The mortar ships accompanied the LCI(G)s as they left the line of departure at 0845 and began firing their mortars fifteen minutes later. They had to slow their progress, as the landing craft were slower and could not keep up. The mortar gunboats finished their run at a distance of 300 yards from the beach as the landing craft passed through their lines. Since their mortars had a long range, they continued to fire them after the troops landed. The order came to lift their firing range to positions one thousand yards inland, and they continued to fire until fifteen minutes after the landing. From that point on their mortar fire was coordinated with the advances of the 185th RCT as it moved westward along the beach.

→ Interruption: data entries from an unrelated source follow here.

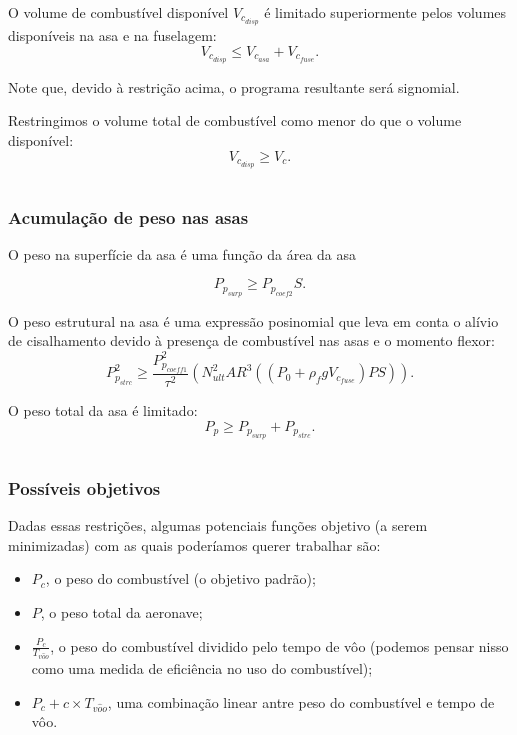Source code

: \documentclass{article}
\begin{document}
O volume de combustível disponível $V_{c_{disp}}$ é limitado
superiormente pelos volumes disponíveis na asa e na fuselagem:
\[
  V_{c_{disp}} \leq V_{c_{asa}}+ V_{c_{fuse}}.
\]

\noindent Note que, devido à restrição acima, o programa resultante
será signomial.

Restringimos o volume total de combustível como menor do que o volume
disponível:
\[
  V_{c_{disp}} \geq V_c.
\]

\inputminted{python}{../Exemplos/Cap15/prog3_fvm.py}

\subsubsection{Acumulação de peso nas asas}

O peso na superfície da asa é uma função da área da asa

\[
  P_{p_{surp}} \geq P_{p_{coef2}}S.
\]

O peso estrutural na asa é uma expressão posinomial que leva em conta
o alívio de cisalhamento devido à presença de combustível nas asas e o
momento flexor:
\[
  P_{p_{strc}}^2 \geq \frac{P_{p_{coeff1}}^2}{\tau^2}(N_{ult}^2
  AR^3((P_0 + \rho_f g V_{c_{fuse}})PS)).
\]

O peso total da asa é limitado:
\[
  P_p \geq P_{p_{surp}} + P_{p_{strc}}.
\]

\inputminted{python}{../Exemplos/Cap15/prog4_wwb.py}

\subsubsection{Possíveis objetivos}

Dadas essas restrições, algumas potenciais funções objetivo (a serem
minimizadas) com as quais poderíamos querer trabalhar são:

\begin{itemize}
\item $P_c$, o peso do combustível (o objetivo padrão);
\item $P$, o peso total da aeronave;
\item $\frac{P_c}{T_{v\hat{o}o}}$, o peso do combustível dividido pelo
  tempo de vôo (podemos pensar nisso como uma medida de eficiência no
  uso do combustível);
\item $P_c + c \times T_{v\hat{o}o}$, uma combinação linear antre peso
  do combustível e tempo de vôo.
\end{itemize}
\end{document}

By late in the evening the mortar ships were in the area off the Agno River. The next afternoon, around 1245, they received a message from the 185th RCT to fire on a grid containing a large contingent of Japanese infantry. Reports indicated that their mortars had been successful in killing many of the enemy and forcing them to retreat from the area.
Later in the day, at 1310, the mortar gunboats joined forces with other gunboats and were sent on a search and destroy mission in the area around Salamanca Island. There they shelled suspected enemy positions including boats, houses, caves, and brush piles. They then entered Salamanca Bay and found numerous small boats on the beach and some suspected enemy positions. These were taken under fire with mortars and rockets and left on fire.
The mortar ships used at Lingayen lacked 40mm bow guns, and it was recommended by Lieutenant Commander Hannett that one be mounted on the LCI(M)s to increase the usefulness of the ship.48 A number of the mortar gunboats had Army personnel on board to fire the 4.2 mortars. On 12 January the mortar personnel were landed on shore to join their Army comrades. Rocket gunboats in the assault had some problems. The units reported that rocket firing only had a 77 percent successful firing rate, primarily due to electrical malfunctions. With their primary mission completed, most of the gunboats departed for Leyte on 18 January 1945.